To solve the problem of how IoV platforms price the services they provide, we construct a three-tier supply chain, with an upstream IoV platform providing technical services and two alternative pricing models, i.e. the usage-based pricing model or subscription-based pricing model, for two competing smart vehicle manufacturers. The two manufacturers sell smart vehicles to two types of downstream consumers, one of which is an ordinary consumer who cannot provide technical feedback for the manufacturer and the other is a feedback consumer who can provide technical feedback for the manufacturer.

Design/methodology/approach

We construct a game-theoretic model to obtain the pricing model choices for the dominant and weak manufacturers. Then, we compare different charging models and then derive that the profit of the IoV platform is mainly affected by the technology efficiency of the platform.

Findings

In the game choice of the two models, we find that when the basic technical service provided by the IoV platform reaches a certain level, both parties will tend to choose the usage-based pricing model. Against the backdrop of the relatively low quality of basic services, manufacturers tend to adopt the subscription-based pricing model to adjust the fee structure based on the quality of the product.

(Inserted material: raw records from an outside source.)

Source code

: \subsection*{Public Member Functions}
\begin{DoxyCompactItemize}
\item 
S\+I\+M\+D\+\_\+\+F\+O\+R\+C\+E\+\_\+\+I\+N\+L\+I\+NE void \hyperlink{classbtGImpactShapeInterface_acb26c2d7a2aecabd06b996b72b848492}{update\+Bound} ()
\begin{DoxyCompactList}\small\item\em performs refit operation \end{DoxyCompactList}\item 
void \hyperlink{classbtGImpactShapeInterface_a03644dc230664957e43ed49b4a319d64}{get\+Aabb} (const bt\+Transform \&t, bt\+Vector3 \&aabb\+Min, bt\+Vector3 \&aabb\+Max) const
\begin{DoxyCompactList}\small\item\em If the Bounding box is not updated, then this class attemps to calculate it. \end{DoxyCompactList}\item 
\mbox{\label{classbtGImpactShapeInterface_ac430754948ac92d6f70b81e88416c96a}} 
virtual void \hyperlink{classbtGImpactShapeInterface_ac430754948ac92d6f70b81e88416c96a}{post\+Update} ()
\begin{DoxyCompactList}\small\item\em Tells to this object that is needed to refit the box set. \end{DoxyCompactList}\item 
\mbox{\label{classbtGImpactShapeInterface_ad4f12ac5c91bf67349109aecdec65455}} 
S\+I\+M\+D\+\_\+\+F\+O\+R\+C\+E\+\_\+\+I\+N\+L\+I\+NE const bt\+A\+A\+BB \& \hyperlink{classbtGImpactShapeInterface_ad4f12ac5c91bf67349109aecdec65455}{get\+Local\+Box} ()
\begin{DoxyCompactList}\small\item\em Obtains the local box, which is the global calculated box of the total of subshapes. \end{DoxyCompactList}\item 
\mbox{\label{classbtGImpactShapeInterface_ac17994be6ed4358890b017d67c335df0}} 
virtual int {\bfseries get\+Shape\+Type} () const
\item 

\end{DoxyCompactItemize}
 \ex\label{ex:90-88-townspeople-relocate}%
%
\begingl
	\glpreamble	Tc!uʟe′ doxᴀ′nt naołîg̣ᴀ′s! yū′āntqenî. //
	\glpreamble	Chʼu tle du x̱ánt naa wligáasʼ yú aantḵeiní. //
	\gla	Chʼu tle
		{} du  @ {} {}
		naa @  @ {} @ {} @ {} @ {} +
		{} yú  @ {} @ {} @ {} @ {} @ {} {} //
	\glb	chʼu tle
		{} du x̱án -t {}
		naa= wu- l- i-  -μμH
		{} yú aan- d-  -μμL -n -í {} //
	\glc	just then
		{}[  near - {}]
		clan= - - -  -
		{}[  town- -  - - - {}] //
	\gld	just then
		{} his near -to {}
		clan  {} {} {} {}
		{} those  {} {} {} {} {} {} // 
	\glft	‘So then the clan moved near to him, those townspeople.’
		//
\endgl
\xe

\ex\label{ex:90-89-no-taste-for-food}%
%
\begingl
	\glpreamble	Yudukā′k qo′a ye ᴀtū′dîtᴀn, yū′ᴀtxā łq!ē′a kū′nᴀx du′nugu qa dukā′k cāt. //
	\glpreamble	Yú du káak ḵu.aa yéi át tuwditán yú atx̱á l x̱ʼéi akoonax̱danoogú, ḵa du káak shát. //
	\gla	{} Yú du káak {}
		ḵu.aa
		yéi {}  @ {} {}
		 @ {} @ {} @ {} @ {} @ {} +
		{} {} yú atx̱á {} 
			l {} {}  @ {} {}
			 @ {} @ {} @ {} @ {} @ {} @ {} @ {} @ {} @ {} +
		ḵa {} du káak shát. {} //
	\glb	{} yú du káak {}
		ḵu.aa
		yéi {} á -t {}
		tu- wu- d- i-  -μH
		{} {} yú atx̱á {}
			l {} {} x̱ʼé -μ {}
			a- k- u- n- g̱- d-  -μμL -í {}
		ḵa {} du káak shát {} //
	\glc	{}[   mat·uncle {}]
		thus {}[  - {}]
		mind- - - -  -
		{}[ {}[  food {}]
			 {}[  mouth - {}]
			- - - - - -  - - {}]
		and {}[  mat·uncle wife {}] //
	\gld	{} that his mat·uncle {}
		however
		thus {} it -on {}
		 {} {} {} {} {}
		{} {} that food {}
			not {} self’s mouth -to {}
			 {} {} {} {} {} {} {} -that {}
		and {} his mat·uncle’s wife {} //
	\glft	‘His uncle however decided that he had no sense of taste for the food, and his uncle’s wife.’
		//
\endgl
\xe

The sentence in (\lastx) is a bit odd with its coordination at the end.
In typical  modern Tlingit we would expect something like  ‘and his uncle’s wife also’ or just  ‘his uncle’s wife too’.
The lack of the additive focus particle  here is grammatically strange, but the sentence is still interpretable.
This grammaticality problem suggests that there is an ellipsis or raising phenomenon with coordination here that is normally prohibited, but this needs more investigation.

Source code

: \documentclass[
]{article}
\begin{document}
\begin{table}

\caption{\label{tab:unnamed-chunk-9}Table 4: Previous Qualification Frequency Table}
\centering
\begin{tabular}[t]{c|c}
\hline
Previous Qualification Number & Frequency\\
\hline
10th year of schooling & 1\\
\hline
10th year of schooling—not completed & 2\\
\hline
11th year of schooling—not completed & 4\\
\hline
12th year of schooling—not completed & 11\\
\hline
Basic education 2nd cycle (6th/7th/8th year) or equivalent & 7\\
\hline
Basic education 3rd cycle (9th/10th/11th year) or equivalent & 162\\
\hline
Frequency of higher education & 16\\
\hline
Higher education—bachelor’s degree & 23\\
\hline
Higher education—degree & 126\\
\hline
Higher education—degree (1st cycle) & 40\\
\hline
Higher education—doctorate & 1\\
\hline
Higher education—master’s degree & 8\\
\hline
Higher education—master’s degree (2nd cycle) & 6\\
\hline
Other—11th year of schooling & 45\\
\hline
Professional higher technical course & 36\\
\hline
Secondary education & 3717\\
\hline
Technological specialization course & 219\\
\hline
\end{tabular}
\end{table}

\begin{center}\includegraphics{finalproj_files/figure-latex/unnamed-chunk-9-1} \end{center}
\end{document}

Research limitations/implications

Particularly importantly, this study breaks through the limitations of the existing literature by going beyond the study of a single manufacturer or the market as a whole to delve into the micro-competitive level between the dominant and weak smart vehicle manufacturers, exploring in-depth the dynamics of their decision-making and investment strategies under different levels of technology. In particular, we emphasize the cooperative game relationship between manufacturers and consumers, revealing how both sides can achieve a win-win situation through the co-creation of value and how this process affects manufacturers’ pricing models and market performance.

Practical implications

We cleverly set the platform’s technology R&D level, differentiation level and pricing model as key decision variables, which not only reveals the inner mechanism of the market operation but also provides a unique strategic thinking path on how to seek development opportunities and narrow the gap between the dominant manufacturer and the weak manufacturer in the competition.

Originality/value

This study breaks through the limitations of the existing literature by going beyond the study of a single manufacturer or the market as a whole to delve into the micro-competitive level between the dominant and weak smart vehicle manufacturers, exploring in-depth the dynamics of their decision-making and investment strategies under different levels of technology. In particular, we emphasize the cooperative game relationship between manufacturers and consumers, revealing how both sides can achieve a win-win situation through the co-creation of value and how this process affects manufacturers' pricing models and market performance.